Hi Community,
I’ve been working on a project that uses the GPT-3.5-Turbo model. I demoed a version of the project mid July and the max response generation timeout set for the project is 8 seconds. For all the use-cases I have, the demo was working perfectly. But running the exact same code today, I see that the use-cases are failing. Specially the chatCompletion requests that result in function call request have a significantly higher latency.
I tried the exact same environment as last month so I’m sure almost nothing has changed on my setup. So I’m wondering if the APIs have gotten slower now. Has anyone else also experienced the same thing?
Thanks!
Hi,
There is always time of day and week variation, I’m sure there will also turn out to be time of year variation, but we are still in year one. There will also be proximal variation due to infrastructure and related connectivity factors.

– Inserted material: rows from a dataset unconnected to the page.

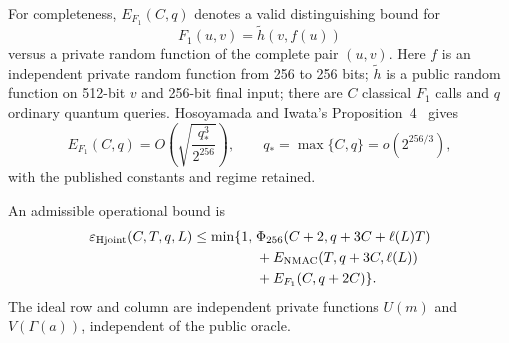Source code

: For completeness, $E_{F_1}(C,q)$ denotes a valid distinguishing bound for
\[
 F_1(u,v)=\widetilde h(v,f(u))
\]
versus a private random function of the complete pair $(u,v)$.
Here $f$ is an independent private random function from 256 to 256 bits;
$\widetilde h$ is a public random function on 512-bit $v$ and 256-bit final
input; there are $C$ classical $F_1$ calls and $q$ ordinary quantum queries.
Hosoyamada and Iwata's Proposition~4~\cite{hmacqrom2021} gives
\[
 E_{F_1}(C,q)=
 O\!\left(\sqrt{\frac{q_*^3}{2^{256}}}\right),
 \qquad q_*=\max\{C,q\}=o(2^{256/3}),
\]
with the published constants and regime retained.

\begin{lemma}
\label{lem:appendix-joint-hmac}
An admissible operational bound is
\begin{equation}
\begin{split}
 \varepsilon_{\rm Hjoint}(C,T,q,L)\le\min\{1,\;&
 \Phi_{256}(C+2,q+3C+\ell(L)T)\\
 &+E_{\rm NMAC}(T,q+3C,\ell(L))\\
 &+E_{F_1}(C,q+2C)\}.
\end{split}
 \label{eq:appendix-joint-hmac}
\end{equation}
The ideal row and column are independent private functions
$U(m)$ and $V(\Gamma(a))$, independent of the public oracle.
\end{lemma}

One should ensure a large enough envelope of operation as to prevent timeout errors becoming a significant factor, I realise that some chained systems may have a compounded lengthening of interactions when this is factored in
You should understand that this is typical of a beta development environment and your end users should be aware that significant variation in performance can be expected in the early phases of the project.
Thanks for your response @Foxalabs.
I’ve been trying to quantify the variations I have seen in the last few days. I have tried to run the program throughout the day (4am in the night to 4pm in the afternoon) but I see the same problem. In my observations, the problem I see is with specific requests only.

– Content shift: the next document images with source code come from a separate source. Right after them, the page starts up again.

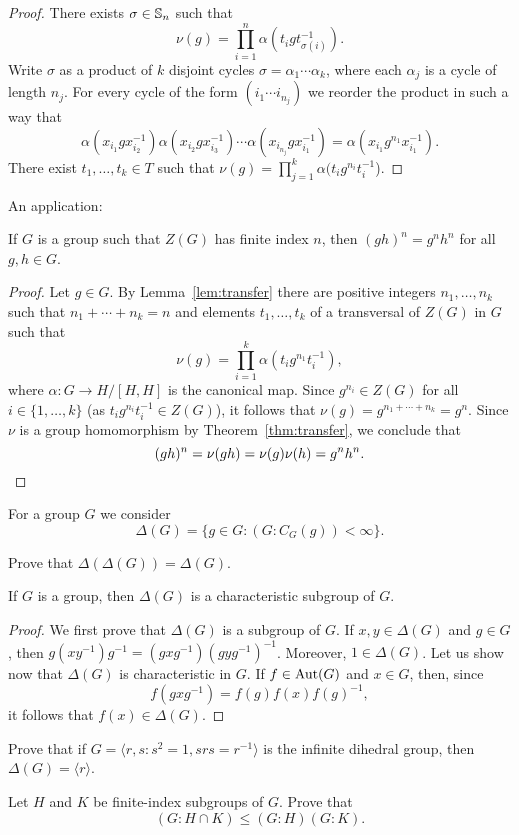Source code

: \begin{proof}
	There exists $\sigma\in\mathbb{S}_n$ such that 
	\[
	\nu(g)=\prod_{i=1}^n \alpha( t_igt_{\sigma(i)}^{-1}). 
	\]
	Write $\sigma$ as a product of $k$ disjoint cycles
	$\sigma=\alpha_1\cdots\alpha_k$, where each $\alpha_j$ is a cycle of length 
	$n_j$. For every cycle of the form $(i_1\cdots i_{n_j})$
	we reorder the product in such a way that 
	\[
		\alpha(x_{i_1}gx_{i_2}^{-1})\alpha(x_{i_2}gx_{i_3}^{-1})\cdots \alpha(x_{i_{n_j}}gx_{i_1}^{-1})=\alpha(x_{i_1}g^{n_1}x_{i_1}^{-1}).
	\]
	There exist $t_1,\dots,t_k\in T$ such that 
	$\nu(g)=\prod_{j=1}^k \alpha(t_ig^{n_i}t_i^{-1}$). 
\end{proof}

An application:

\begin{proposition}
	\label{pro:center}
	If $G$ is a group such that $Z(G)$ has finite index $n$, then
	$(gh)^n=g^nh^n$ for all $g,h\in G$.	
\end{proposition}

\begin{proof}
	Let $g\in G$. By Lemma~\ref{lem:transfer} there are positive integers 
    $n_1,\dots,n_k$ such that $n_1+\cdots+n_k=n$ and elements 
	$t_1,\dots,t_k$ of a transversal of $Z(G)$ in $G$ such that 
	\[
		\nu(g)=\prod_{i=1}^k \alpha(t_ig^{n_1}t_i^{-1}),
	\]
	where $\alpha\colon G\to H/[H,H]$ is the canonical map. Since
	$g^{n_i}\in Z(G)$ for all $i\in\{1,\dots,k\}$ (as $t_ig^{n_i}t_i^{-1}\in Z(G)$), 
	it follows that 
	$\nu(g)=g^{n_1+\cdots+n_k}=g^n$.  Since $\nu$ is a group homomorphism by 
	Theorem~\ref{thm:transfer}, we conclude that 
	\[
		(gh)^n=\nu(gh)=\nu(g)\nu(h)=g^nh^n. \qedhere 
	\]
\end{proof}

For a group $G$ we consider 
\[
	\Delta(G)=\{g\in G:(G:C_G(g))<\infty\}.
\]

\begin{exercise}
	Prove that $\Delta(\Delta(G))=\Delta(G)$.
\end{exercise}

\begin{lemma}
	If $G$ is a group, then $\Delta(G)$ 
	is a characteristic subgroup of $G$.
\end{lemma}

\begin{proof}
	We first prove that $\Delta(G)$ is a subgroup of $G$. If $x,y\in\Delta(G)$
	and $g\in G$, then $g(xy^{-1})g^{-1}=(gxg^{-1})(gyg^{-1})^{-1}$. Moreover, 
	$1\in\Delta(G)$. Let us show now that $\Delta(G)$ is characteristic in $G$. If 
	$f\in\operatorname{Aut}(G)$ and $x\in G$, then, since 
	\[
	f(gxg^{-1})=f(g)f(x)f(g)^{-1},
	\]
	it follows that $f(x)\in\Delta(G)$.
\end{proof}

\begin{exercise}
	Prove that if $G=\langle r,s:s^2=1,srs=r^{-1}\rangle$ is the
	infinite dihedral group, then $\Delta(G)=\langle r\rangle$.
\end{exercise}

\begin{exercise}
	Let $H$ and $K$ be finite-index subgroups of $G$. Prove that
	\[
	(G:H\cap K)\leq (G:H)(G:K). 
	\]
\end{exercise}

For requests that just result in text output, the response is just as quick as before. But when LLM response includes a function call request it seems as if its taking unusually long to generate that response. And subsequent calls for text generation after that are still fine.
So at least from my observations it seems like there is something wrong with Function calls. I was not sure if something changed with function calls in the last month.

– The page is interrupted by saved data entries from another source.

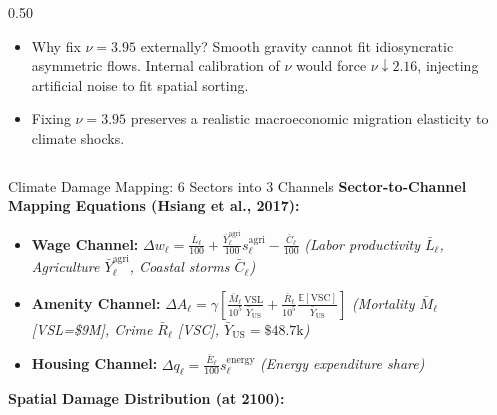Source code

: \documentclass[aspectratio=169, 10pt]{beamer}
\begin{document}
\begin{frame}
\begin{columns}[T]
\begin{column}{0.50\textwidth}
\begin{tcolorbox}[leafbox, title=The Identification Challenge of $\nu$]
\begin{itemize}
                    \item Why fix $\nu = 3.95$ externally? Smooth gravity cannot fit idiosyncratic asymmetric flows. Internal calibration of $\nu$ would force $\nu \downarrow 2.16$, injecting artificial noise to fit spatial sorting.
                    \item Fixing $\nu = 3.95$ preserves a realistic macroeconomic migration elasticity to climate shocks.
                \end{itemize}
            \end{tcolorbox}
        \end{column}
    \end{columns}
\end{frame}

\begin{frame}{Climate Damage Mapping: 6 Sectors into 3 Channels \hfill \hyperlink{backup:damage_channels}{\scriptsize{}}}\label{main:damage_mapping}
    \textbf{\small Sector-to-Channel Mapping Equations (Hsiang et al., 2017):}
    \vspace{-0.1cm}
    \begin{itemize}\footnotesize\setlength{\itemsep}{1pt}
        \item \textbf{Wage Channel:} $\Delta w_\ell = \frac{\bar L_\ell}{100} + \frac{\bar Y_\ell^{\text{agri}}}{100} s_\ell^{\text{agri}} - \frac{\bar C_\ell}{100}$ \quad \textit{(Labor productivity $\bar{L}_\ell$, Agriculture $\bar{Y}_\ell^{\text{agri}}$, Coastal storms $\bar{C}_\ell$)}
        \item \textbf{Amenity Channel:} $\Delta A_\ell = \gamma \left[ \frac{\bar M_\ell}{10^5} \frac{\text{VSL}}{\bar Y_{\text{US}}} + \frac{\bar R_\ell}{10^5} \frac{\mathbb{E}[\text{VSC}]}{\bar Y_{\text{US}}} \right]$ \quad \textit{(Mortality $\bar{M}_\ell$ [VSL=\$9M], Crime $\bar{R}_\ell$ [VSC], $\bar Y_{\text{US}}=\$48.7\text{k}$)}
        \item \textbf{Housing Channel:} $\Delta q_\ell = \frac{\bar E_\ell}{100} s_\ell^{\text{energy}}$ \quad \textit{(Energy expenditure share)}
    \end{itemize}
    \vspace{0.04cm}
    \textbf{\footnotesize Spatial Damage Distribution (at 2100):}
    \vspace{0.02cm}
    \begin{center}
        \begin{minipage}{0.32\textwidth}
            \centering

\end{minipage}
\end{center}
\end{frame}
\end{document}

Indeed, function calling can take a significant amount of additional time to process, I’m not 100% certain, but looking at the source code to the API, there does seems to be a different model used for function results, so that is likely the cause. I can only suggest quantifying these results and accounting for the increased delay.
It could be worth exploring the complexity of the function calls, as they ultimately have to be processed by a model, so large complex functions will slow things down.
Thanks again @Foxalabs for checking this.
but looking at the source code to the API, there does seems to be a different model used for function results, so that is likely the cause
It’d be great if you could give me some reference to this.
Also, the functions themselves are not too complicated. Right now, for my testing I have disabled any complicated logic.
Let me explain this with a scenario to be more specific about the issue I’m facing.
Example: The user can ask my program to summarize a new article and then send the response generated to the user’s phone.
I have a function that I pass with the GPT chat Completion request, which is called send_to_phone(param). The param is a json object that looks like this, { “Title”: “…”, “Content”: “…” }.
The function just posts an api call on a background thread. So the function call itself doesn’t add a lot of latency.
I have an LLM executor that takes
- Takes user text input
- Runs it through LLM
- Infers if LLM requested function call
- If function call requested, run function and with the result go back to step 2
- If function call not requested in Step4 then return back with the llm generated output.
Where I do see the unusual latency is on the first run, step 2 takes unusually long to complete. This wasn’t happening in July.
Also, I know that the latency increases with the number of tokens that are generated. So the param to the function sometimes is very long. But regardless, even when the input has a small num. of tokens I still see longer waits. Which is pretty strange considering it was working a couple of weeks ago.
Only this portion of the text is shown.